Anyone can build a garden with a fine view, but it’s much harder to integrate that view into a design so expansive that it extends seamlessly to the outside landscape. The Entsu-ji garden in Kyoto, Japan, has this magic. Built in the early 17th century, the garden and the temple complex it is situated in was originally the second home of Emperor Gomizuno but later became a Zen Buddhist monastery, with the garden becoming a place for contemplation. 

The secret to the garden’s beauty lies in the way it harmonizes with the nature all around it. For starters, the garden opens up to an unblocked view of Mount Hiei, 6.5 kilometers away and a sacred place for many Japanese. In addition, this breathtaking view is framed by cedars and Japanese cypress trees that grow beyond the garden’s boundary.

Mt. Hiei seen from Entsuji Temple (founded 1678), Kyoto, Japan.

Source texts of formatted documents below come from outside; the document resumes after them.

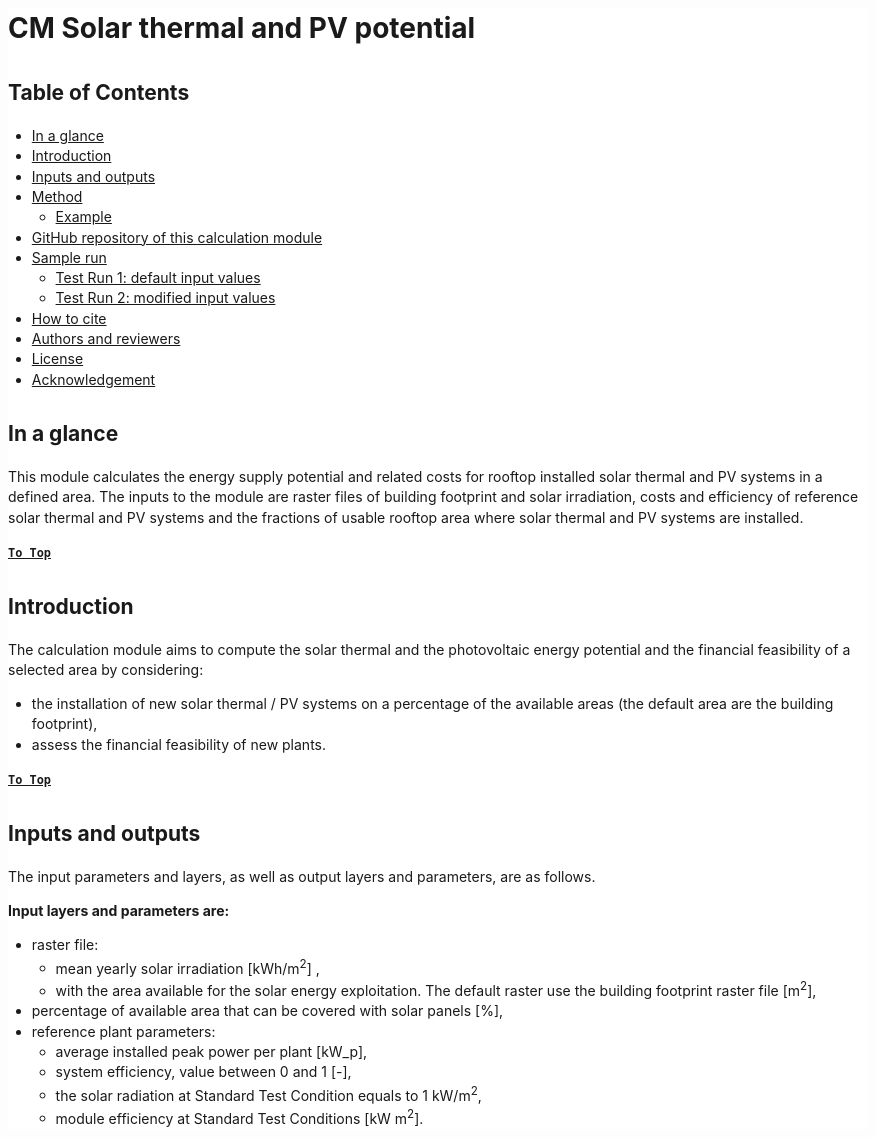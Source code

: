 # CM Solar thermal and PV potential</h1>

## Table of Contents
* [In a glance](#in-a-glance)
* [Introduction](#introduction)
* [Inputs and outputs](#inputs-and-outputs)
* [Method](#method)
  * [Example](#method_example)
* [GitHub repository of this calculation module](#github-repository-of-this-calculation-module)
* [Sample run](#sample-run)
  * [Test Run 1: default input values](#sample-run_test-run-1-default-input-values)
  * [Test Run 2: modified input values](#sample-run_test-run-2-modified-input-values)
* [How to cite](#how-to-cite)
* [Authors and reviewers](#authors-and-reviewers)
* [License](#license)
* [Acknowledgement](#acknowledgement)

## In a glance
This module calculates the energy supply potential and related costs for rooftop installed solar thermal and PV systems in a defined area. The inputs to the module are raster files of building footprint and solar irradiation, costs and efficiency of reference solar thermal and PV systems and the fractions of usable rooftop area where solar thermal and PV systems are installed.

[**`To Top`**](#table-of-contents)

## Introduction

The calculation module aims to compute the solar thermal and the photovoltaic energy potential and the financial feasibility of a selected area by considering:
- the installation of new solar thermal / PV systems on a percentage of the available areas (the default area are the building footprint),
- assess the financial feasibility of new plants.

[**`To Top`**](#table-of-contents)


## Inputs and outputs

The input parameters and layers, as well as output layers and parameters, are as follows.


**Input layers and parameters are:**

* raster file:
     * mean yearly solar irradiation [kWh/m<sup>2</sup>] ,
     * with the area available for the solar energy exploitation. The default raster use the building footprint raster file [m<sup>2</sup>],
* percentage of available area that can be covered with solar panels [%],
* reference plant parameters:  
     * average installed peak power per plant [kW_p],
     * system efficiency, value between 0 and 1 [-],
     * the solar radiation at Standard Test Condition equals to 1 kW/m<sup>2</sup>,
     * module efficiency at Standard Test Conditions [kW  m<sup>2</sup>].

This is a place to slow down and take notice of how the natural and the man-made fuses into a single thing. The lower branches of all the trees have been removed so that their long, slender trunks seem to repeat the upright supports of the viewing platform. The mountain is framed by the vertical line of the bare trunks and the horizontal lines of the foliage that bounds the exterior of the garden. Between Entsu-ji and the mountain lie many buildings. but these are screened out by other trees, so that there is nothing to block the view. The result is an illusion that Entsu-ji and Mount Hiei are enjoined as one. I was there just last month, seated on the viewing platform with my eyes surveying the scene in front of me, when the lines of this poem came flooding back.

“We sit together, the mountain and me
until only the mountain remain.”

Li Bai (701-762), from ‘The Birds have Vanished’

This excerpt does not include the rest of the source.